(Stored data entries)
○ ○ ○ ○ ○

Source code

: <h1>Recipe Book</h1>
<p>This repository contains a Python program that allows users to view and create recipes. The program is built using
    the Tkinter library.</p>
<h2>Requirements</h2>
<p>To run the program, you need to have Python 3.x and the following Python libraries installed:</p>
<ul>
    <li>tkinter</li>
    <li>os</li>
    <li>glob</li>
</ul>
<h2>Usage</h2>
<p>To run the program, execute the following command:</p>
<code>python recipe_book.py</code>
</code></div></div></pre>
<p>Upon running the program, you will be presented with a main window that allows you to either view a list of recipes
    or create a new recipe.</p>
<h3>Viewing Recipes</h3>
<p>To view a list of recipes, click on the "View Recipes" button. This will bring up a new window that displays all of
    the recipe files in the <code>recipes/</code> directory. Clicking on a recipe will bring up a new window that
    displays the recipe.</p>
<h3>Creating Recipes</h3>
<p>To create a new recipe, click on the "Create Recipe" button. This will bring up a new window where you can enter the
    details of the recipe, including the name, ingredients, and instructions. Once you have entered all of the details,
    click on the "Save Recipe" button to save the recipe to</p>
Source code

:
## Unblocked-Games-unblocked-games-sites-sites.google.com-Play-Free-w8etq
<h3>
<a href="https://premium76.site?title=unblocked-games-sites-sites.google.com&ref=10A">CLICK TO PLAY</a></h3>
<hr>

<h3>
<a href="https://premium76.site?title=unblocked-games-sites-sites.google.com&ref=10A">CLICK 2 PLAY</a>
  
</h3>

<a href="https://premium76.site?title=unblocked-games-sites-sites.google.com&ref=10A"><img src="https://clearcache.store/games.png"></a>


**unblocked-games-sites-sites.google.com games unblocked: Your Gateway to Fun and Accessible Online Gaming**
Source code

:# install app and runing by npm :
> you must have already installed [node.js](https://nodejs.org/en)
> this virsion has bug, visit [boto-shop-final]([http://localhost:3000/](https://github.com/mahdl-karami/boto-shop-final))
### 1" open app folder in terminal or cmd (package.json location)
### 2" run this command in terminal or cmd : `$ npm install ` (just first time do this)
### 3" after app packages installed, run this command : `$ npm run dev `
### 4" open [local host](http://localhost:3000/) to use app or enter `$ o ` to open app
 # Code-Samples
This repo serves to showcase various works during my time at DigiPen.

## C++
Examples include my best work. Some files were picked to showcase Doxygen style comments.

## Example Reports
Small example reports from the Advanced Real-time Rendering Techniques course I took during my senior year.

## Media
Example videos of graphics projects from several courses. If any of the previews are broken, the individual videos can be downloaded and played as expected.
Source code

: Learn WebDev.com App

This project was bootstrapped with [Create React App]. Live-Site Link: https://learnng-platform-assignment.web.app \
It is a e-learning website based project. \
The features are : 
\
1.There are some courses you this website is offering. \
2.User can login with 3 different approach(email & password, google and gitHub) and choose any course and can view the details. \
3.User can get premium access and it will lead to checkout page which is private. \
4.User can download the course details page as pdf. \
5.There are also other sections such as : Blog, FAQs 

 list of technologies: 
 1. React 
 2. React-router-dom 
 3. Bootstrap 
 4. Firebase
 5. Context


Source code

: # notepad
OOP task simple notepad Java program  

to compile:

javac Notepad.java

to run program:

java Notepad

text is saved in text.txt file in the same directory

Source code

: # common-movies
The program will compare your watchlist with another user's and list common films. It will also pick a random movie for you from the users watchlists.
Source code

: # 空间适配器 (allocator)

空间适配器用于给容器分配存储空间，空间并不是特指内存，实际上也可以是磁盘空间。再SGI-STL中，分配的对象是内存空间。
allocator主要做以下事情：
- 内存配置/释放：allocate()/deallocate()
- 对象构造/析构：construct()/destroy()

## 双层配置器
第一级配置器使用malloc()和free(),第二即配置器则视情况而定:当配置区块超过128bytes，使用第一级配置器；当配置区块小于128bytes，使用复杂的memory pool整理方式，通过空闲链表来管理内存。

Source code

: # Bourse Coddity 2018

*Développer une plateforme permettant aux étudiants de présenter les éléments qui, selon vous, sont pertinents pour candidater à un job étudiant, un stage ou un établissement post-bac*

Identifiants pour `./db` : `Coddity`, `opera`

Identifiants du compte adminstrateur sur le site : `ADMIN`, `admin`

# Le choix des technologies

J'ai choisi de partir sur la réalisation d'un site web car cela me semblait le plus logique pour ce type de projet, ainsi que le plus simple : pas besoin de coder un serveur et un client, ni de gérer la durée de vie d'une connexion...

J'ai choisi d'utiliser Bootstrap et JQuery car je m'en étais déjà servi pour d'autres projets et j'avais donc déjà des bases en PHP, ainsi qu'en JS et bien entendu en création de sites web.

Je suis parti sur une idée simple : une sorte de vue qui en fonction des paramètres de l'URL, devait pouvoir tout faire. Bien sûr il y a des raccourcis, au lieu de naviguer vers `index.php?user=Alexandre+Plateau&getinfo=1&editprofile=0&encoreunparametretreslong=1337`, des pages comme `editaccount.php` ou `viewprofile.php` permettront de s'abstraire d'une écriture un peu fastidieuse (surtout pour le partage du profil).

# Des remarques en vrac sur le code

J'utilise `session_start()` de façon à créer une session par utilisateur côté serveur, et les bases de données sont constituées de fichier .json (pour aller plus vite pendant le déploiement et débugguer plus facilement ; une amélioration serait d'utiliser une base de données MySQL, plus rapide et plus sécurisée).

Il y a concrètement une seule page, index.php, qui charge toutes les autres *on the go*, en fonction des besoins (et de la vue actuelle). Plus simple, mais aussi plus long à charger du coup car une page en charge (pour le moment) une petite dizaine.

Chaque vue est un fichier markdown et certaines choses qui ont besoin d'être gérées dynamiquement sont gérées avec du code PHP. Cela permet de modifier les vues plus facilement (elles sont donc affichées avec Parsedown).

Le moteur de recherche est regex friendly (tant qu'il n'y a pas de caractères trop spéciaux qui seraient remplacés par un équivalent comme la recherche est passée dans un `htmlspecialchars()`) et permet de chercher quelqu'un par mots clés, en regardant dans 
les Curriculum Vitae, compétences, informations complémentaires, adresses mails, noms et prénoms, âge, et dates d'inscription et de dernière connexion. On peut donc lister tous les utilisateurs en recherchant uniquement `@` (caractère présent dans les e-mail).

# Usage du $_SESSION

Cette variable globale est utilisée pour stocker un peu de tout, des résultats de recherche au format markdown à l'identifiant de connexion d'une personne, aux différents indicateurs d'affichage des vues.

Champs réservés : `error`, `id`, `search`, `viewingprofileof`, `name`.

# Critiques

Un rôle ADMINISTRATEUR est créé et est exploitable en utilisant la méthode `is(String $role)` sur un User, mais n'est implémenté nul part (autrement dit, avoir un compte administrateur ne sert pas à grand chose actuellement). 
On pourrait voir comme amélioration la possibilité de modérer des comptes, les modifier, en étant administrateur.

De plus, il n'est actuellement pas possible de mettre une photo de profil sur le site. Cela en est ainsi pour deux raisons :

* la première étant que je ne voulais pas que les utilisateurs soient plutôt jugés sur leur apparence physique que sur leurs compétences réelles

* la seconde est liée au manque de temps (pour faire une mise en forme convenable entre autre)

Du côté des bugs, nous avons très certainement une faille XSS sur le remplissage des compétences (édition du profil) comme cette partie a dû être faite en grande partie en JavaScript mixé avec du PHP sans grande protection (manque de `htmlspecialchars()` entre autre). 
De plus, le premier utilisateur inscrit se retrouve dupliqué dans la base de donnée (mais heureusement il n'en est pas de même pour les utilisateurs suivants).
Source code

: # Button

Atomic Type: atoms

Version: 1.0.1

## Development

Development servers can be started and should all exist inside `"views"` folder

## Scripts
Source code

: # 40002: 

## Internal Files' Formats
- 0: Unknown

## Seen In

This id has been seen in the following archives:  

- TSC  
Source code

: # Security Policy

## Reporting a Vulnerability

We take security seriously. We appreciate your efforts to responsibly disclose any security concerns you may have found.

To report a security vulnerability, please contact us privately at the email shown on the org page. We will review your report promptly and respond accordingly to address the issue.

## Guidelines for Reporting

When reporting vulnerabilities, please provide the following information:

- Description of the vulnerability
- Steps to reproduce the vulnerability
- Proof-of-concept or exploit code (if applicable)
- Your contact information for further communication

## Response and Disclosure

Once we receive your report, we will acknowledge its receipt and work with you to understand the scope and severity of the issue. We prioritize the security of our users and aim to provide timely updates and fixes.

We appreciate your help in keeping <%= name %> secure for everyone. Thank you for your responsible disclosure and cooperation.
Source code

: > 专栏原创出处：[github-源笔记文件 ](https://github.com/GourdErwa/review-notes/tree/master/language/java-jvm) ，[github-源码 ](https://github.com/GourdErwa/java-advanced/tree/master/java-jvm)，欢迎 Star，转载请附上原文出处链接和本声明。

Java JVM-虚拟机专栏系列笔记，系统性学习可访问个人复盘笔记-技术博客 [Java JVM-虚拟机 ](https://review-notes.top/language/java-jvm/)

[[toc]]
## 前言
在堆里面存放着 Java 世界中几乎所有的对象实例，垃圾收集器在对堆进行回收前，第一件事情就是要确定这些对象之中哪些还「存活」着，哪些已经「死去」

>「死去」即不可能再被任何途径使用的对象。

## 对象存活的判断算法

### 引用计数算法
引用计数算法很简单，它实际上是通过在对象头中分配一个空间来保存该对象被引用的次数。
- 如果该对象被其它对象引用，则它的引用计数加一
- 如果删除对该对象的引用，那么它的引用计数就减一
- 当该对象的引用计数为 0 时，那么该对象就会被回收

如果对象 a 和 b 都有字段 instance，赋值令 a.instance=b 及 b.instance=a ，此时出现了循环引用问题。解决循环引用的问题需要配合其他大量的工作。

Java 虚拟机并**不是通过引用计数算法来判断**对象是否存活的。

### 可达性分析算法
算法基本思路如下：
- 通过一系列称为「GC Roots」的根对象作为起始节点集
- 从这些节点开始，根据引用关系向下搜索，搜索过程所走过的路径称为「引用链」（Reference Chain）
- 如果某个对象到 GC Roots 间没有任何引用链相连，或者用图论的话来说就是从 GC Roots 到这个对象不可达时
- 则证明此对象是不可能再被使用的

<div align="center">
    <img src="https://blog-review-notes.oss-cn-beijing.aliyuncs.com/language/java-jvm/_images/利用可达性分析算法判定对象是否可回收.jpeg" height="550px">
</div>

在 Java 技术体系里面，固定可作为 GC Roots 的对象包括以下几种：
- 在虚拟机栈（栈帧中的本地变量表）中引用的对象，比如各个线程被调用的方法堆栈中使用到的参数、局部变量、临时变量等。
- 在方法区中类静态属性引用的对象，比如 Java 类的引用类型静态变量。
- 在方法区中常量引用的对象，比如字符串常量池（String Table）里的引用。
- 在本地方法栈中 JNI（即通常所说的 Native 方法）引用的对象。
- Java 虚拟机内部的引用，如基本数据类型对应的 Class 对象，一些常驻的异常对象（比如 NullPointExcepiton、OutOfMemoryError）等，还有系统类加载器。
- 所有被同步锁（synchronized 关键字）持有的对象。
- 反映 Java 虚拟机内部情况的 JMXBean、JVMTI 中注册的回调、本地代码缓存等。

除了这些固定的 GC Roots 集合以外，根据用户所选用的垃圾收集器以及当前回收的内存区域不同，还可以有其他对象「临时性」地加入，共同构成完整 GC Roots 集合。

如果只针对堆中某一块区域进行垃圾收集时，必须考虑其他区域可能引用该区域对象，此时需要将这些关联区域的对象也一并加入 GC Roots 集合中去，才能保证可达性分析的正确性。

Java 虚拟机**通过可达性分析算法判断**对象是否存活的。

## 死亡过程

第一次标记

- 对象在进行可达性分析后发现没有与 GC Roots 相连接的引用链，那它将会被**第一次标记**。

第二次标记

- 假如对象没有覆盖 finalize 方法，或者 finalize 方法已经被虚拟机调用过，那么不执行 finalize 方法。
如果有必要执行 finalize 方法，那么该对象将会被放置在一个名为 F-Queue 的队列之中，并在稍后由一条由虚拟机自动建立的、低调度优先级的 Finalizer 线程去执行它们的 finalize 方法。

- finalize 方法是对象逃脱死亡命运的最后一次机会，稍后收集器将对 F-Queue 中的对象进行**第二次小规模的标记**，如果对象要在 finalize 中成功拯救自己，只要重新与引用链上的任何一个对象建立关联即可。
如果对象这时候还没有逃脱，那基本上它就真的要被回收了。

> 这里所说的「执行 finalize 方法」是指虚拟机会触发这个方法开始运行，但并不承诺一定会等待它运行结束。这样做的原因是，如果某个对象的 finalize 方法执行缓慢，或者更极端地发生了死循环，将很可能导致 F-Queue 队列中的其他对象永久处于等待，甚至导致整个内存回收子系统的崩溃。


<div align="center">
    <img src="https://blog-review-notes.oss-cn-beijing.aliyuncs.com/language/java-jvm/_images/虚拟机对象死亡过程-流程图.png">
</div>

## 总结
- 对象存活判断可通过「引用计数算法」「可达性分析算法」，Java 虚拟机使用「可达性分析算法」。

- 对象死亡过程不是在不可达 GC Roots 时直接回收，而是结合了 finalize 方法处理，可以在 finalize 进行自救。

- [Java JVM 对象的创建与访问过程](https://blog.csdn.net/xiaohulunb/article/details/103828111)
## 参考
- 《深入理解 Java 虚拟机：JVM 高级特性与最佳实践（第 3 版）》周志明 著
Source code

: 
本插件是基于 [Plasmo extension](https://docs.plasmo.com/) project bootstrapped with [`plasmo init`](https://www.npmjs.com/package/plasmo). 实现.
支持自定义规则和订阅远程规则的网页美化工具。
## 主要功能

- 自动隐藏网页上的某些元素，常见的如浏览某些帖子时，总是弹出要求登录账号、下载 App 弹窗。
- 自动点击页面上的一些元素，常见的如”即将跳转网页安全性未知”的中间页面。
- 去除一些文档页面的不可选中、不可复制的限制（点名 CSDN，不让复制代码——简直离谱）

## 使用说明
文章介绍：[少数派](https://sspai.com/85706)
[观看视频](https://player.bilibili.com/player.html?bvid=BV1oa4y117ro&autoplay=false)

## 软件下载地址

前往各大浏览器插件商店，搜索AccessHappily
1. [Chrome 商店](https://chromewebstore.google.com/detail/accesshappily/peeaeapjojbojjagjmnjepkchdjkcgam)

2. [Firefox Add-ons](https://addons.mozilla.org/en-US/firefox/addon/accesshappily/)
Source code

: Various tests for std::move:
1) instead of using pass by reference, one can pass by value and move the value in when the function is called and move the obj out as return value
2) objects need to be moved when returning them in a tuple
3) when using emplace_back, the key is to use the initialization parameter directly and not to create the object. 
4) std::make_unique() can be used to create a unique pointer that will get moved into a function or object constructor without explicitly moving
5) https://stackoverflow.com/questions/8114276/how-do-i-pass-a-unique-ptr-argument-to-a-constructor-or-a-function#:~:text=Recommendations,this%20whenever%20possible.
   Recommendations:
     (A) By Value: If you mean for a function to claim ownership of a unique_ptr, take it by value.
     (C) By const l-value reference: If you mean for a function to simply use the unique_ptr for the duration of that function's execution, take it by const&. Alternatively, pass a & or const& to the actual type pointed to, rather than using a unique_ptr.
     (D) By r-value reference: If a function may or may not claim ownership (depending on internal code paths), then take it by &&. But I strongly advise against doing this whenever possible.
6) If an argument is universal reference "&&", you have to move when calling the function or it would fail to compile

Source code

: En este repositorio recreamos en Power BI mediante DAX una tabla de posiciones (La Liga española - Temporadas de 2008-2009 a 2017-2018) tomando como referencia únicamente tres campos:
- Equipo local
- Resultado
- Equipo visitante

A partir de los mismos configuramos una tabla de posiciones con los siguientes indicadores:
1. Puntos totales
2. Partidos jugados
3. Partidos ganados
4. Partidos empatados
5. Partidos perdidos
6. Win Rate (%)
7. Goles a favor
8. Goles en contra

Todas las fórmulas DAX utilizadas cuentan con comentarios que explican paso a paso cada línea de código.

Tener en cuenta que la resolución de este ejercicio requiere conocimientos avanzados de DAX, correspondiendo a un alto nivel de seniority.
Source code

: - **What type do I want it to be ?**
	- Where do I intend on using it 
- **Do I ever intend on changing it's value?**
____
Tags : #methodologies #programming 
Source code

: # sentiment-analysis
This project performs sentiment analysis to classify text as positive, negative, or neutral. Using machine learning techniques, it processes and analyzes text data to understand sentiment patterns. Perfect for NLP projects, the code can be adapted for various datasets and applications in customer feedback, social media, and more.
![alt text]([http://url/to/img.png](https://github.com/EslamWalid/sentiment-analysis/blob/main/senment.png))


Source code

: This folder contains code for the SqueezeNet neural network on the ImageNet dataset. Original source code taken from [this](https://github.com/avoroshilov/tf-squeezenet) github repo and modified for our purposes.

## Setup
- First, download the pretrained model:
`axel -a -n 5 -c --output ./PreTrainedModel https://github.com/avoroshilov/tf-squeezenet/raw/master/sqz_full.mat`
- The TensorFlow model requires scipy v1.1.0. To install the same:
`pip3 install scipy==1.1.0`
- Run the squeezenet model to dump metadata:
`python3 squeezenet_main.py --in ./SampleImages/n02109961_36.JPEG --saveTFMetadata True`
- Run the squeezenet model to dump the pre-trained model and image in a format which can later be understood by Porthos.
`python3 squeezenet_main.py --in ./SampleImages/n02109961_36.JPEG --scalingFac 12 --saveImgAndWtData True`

○ ○ ○ ○ ○

Nothing but lines that contain "projects" should appear in the answer. Copy each from the records.

Example videos of graphics projects from several courses. If any of the previews are broken, the individual videos can be downloaded and played as expected.
This project performs sentiment analysis to classify text as positive, negative, or neutral. Using machine learning techniques, it processes and analyzes text data to understand sentiment patterns. Perfect for NLP projects, the code can be adapted for various datasets and applications in customer feedback, social media, and more.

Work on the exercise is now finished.